Go over each line of the entries below, count those with "grover", and give only the count.

Segment Start: Information

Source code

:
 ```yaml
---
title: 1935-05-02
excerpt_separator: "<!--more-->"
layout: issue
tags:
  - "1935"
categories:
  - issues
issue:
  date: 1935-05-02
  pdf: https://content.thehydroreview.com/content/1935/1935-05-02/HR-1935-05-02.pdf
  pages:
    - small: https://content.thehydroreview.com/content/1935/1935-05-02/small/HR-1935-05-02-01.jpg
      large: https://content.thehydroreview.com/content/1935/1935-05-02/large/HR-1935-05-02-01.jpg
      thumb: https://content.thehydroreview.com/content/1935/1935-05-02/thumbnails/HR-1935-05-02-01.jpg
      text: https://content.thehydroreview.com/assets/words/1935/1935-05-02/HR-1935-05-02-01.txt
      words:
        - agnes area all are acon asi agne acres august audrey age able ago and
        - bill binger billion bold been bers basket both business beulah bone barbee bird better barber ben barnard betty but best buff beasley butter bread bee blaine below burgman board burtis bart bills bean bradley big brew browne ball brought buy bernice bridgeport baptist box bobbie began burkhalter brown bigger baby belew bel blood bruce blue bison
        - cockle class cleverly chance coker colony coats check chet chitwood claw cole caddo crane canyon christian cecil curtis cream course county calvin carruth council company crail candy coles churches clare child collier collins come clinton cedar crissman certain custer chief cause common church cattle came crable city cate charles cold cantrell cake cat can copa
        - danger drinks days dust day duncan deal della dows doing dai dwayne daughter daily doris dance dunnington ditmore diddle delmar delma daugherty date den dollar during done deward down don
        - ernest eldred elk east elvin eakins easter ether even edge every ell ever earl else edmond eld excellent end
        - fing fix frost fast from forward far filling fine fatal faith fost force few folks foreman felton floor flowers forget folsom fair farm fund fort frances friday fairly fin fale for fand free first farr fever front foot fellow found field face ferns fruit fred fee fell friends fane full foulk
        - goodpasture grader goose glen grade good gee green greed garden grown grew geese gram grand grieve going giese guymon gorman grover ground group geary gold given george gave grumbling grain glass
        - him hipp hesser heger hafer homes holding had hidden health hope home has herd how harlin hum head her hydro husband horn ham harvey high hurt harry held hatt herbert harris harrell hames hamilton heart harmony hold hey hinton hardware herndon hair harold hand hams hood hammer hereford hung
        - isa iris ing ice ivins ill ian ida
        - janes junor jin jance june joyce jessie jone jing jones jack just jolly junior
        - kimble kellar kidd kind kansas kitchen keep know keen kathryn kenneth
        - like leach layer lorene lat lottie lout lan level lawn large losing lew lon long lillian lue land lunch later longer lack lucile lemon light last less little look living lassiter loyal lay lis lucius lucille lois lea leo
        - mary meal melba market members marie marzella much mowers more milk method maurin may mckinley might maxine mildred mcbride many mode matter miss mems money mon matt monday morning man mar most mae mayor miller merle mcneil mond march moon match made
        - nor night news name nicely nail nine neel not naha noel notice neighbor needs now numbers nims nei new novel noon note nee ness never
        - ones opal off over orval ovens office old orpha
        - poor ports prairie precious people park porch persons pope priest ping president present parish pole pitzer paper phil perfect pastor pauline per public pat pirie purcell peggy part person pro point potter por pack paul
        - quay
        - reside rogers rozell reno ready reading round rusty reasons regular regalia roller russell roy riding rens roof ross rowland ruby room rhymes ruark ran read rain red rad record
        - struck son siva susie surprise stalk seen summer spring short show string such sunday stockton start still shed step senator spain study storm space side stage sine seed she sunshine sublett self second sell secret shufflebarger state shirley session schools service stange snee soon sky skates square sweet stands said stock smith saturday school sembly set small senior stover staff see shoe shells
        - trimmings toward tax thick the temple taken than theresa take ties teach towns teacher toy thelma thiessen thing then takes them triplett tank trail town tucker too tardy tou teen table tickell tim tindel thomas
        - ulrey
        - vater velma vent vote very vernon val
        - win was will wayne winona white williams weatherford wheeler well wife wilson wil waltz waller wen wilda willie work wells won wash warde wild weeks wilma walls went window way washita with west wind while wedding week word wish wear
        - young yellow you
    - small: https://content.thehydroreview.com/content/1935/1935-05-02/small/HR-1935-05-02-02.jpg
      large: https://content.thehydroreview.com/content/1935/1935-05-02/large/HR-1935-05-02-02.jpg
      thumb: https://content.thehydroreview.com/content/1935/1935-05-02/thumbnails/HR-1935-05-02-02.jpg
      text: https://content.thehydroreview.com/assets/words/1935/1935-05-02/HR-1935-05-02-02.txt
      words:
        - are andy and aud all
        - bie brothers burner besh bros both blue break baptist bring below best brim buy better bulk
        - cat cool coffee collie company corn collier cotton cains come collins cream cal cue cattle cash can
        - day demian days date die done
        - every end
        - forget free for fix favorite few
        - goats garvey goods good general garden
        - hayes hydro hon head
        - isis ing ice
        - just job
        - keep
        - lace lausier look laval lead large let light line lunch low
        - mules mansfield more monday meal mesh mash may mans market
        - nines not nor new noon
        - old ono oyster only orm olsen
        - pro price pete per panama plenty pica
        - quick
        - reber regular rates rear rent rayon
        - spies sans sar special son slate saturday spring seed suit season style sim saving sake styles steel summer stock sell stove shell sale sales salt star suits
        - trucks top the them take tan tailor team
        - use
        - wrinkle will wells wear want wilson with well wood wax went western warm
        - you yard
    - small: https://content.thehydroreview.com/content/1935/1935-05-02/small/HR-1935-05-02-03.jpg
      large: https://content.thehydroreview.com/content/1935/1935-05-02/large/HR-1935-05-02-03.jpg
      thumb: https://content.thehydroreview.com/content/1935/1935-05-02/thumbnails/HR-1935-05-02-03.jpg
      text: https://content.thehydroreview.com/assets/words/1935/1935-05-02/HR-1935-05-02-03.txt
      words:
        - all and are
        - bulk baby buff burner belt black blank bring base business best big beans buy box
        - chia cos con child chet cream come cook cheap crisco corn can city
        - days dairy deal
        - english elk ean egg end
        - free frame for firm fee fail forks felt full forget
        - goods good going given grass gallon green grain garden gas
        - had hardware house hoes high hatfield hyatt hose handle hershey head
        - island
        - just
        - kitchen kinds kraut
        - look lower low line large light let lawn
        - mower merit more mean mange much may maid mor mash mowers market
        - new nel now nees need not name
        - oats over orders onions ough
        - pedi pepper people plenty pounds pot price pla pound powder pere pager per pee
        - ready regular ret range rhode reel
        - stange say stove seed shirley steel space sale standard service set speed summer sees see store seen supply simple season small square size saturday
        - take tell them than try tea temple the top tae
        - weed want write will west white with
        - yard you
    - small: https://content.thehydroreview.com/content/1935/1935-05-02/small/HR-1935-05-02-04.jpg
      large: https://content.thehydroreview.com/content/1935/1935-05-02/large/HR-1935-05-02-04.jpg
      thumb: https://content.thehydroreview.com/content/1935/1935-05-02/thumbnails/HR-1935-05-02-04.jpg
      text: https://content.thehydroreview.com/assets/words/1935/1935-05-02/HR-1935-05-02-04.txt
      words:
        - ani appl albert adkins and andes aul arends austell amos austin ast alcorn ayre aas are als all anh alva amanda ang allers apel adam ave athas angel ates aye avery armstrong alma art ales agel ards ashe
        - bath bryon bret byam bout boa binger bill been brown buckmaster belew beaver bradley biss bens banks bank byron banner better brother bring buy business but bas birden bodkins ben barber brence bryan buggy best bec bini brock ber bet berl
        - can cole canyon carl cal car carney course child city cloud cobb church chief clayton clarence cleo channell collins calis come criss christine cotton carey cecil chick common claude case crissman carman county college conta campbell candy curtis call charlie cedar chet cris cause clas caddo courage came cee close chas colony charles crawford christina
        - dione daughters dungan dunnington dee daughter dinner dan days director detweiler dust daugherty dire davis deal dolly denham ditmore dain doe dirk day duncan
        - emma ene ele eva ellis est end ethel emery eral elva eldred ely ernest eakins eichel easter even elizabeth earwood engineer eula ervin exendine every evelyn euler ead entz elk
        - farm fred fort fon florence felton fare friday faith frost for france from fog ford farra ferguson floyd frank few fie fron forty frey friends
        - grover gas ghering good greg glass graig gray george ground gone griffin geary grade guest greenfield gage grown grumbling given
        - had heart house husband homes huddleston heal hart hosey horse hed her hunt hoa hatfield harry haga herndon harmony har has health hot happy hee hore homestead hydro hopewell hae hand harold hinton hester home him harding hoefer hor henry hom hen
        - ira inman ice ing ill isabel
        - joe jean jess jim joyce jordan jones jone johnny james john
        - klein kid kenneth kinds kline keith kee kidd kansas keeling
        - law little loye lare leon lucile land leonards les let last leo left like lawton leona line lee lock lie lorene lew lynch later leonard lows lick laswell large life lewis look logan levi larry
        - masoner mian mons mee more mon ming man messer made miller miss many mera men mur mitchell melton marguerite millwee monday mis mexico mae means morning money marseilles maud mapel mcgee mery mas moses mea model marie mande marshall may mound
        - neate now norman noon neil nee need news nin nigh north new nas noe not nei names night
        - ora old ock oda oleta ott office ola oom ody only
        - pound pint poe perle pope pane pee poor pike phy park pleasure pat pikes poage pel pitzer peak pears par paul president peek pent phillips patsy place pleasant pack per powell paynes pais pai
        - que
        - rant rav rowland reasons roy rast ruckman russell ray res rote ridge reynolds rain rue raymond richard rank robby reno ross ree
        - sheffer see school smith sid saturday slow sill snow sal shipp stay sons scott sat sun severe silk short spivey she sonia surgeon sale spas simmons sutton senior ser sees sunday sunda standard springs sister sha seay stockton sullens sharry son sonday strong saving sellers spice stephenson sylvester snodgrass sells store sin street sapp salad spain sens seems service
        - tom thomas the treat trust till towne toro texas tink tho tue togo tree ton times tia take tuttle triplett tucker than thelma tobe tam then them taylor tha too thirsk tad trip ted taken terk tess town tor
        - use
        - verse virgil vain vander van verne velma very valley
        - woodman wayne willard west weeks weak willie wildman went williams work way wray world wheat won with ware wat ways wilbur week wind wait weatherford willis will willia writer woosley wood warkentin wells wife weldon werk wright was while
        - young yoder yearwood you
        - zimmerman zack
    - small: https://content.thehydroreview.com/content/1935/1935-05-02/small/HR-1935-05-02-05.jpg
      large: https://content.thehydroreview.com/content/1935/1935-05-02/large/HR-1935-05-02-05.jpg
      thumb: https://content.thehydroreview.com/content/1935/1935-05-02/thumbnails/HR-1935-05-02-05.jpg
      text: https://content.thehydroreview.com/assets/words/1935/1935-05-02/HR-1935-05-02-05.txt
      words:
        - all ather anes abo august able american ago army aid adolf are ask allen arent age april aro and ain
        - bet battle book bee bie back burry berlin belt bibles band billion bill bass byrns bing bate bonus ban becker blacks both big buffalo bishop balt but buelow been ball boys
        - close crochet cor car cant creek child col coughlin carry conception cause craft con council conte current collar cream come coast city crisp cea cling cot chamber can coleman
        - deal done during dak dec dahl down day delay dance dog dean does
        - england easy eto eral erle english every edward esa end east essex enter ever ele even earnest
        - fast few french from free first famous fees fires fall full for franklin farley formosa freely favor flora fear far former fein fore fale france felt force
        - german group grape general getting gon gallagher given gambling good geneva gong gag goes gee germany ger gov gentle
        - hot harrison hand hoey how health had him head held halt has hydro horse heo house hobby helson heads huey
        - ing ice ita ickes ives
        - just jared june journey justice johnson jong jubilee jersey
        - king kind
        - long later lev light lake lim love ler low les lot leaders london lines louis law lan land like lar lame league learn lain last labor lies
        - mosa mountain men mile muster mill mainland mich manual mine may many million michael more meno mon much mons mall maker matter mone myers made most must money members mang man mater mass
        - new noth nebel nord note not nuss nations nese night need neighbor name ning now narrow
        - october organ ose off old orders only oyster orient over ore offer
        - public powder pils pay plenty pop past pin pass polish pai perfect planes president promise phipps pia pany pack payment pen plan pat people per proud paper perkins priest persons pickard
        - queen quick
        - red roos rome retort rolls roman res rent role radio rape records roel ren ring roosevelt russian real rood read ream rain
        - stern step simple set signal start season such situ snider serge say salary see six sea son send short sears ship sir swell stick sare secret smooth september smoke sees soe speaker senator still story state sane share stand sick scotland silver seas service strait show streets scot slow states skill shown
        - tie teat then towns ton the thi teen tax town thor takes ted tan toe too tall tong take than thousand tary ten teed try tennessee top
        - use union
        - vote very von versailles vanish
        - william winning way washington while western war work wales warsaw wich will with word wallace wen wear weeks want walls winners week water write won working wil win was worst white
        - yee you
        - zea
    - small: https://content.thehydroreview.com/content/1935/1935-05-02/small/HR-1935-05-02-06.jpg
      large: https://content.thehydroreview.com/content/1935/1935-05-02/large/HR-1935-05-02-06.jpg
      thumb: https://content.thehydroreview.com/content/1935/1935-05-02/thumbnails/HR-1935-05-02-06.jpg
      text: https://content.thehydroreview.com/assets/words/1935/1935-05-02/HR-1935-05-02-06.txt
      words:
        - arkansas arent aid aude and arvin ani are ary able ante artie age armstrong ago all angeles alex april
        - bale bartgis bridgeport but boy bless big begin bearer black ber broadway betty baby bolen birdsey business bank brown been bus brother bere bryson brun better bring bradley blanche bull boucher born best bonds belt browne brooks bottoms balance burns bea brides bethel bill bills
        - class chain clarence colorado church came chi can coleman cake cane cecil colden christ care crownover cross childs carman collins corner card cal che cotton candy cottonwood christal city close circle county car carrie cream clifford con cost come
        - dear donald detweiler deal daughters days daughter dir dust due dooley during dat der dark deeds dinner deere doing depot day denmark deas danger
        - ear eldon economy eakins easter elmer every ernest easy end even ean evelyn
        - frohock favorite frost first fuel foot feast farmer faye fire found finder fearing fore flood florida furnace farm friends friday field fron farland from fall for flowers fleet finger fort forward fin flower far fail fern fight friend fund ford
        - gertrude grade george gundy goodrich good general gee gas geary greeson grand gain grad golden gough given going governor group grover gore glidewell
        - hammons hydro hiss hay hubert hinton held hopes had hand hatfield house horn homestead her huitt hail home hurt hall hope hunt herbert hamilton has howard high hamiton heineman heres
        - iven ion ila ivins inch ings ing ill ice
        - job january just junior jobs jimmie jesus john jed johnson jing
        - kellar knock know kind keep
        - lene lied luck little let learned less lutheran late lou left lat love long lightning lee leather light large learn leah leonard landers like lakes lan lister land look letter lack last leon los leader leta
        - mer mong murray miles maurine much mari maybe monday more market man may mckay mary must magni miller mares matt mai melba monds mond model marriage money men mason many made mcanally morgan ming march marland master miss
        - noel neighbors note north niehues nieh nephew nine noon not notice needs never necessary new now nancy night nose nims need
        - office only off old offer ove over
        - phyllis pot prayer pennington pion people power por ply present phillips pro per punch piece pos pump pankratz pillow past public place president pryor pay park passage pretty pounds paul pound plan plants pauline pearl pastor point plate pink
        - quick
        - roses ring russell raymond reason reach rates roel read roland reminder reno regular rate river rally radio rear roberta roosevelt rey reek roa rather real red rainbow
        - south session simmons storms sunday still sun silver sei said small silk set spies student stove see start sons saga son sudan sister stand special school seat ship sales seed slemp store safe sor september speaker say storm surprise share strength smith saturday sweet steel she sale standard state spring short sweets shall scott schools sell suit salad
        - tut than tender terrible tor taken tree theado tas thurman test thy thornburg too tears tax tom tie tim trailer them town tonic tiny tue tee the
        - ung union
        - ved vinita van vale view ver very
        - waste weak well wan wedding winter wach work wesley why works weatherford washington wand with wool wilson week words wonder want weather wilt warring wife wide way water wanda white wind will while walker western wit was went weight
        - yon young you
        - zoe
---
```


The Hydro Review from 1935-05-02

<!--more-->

Segment End: Information

● **Your solution**: 3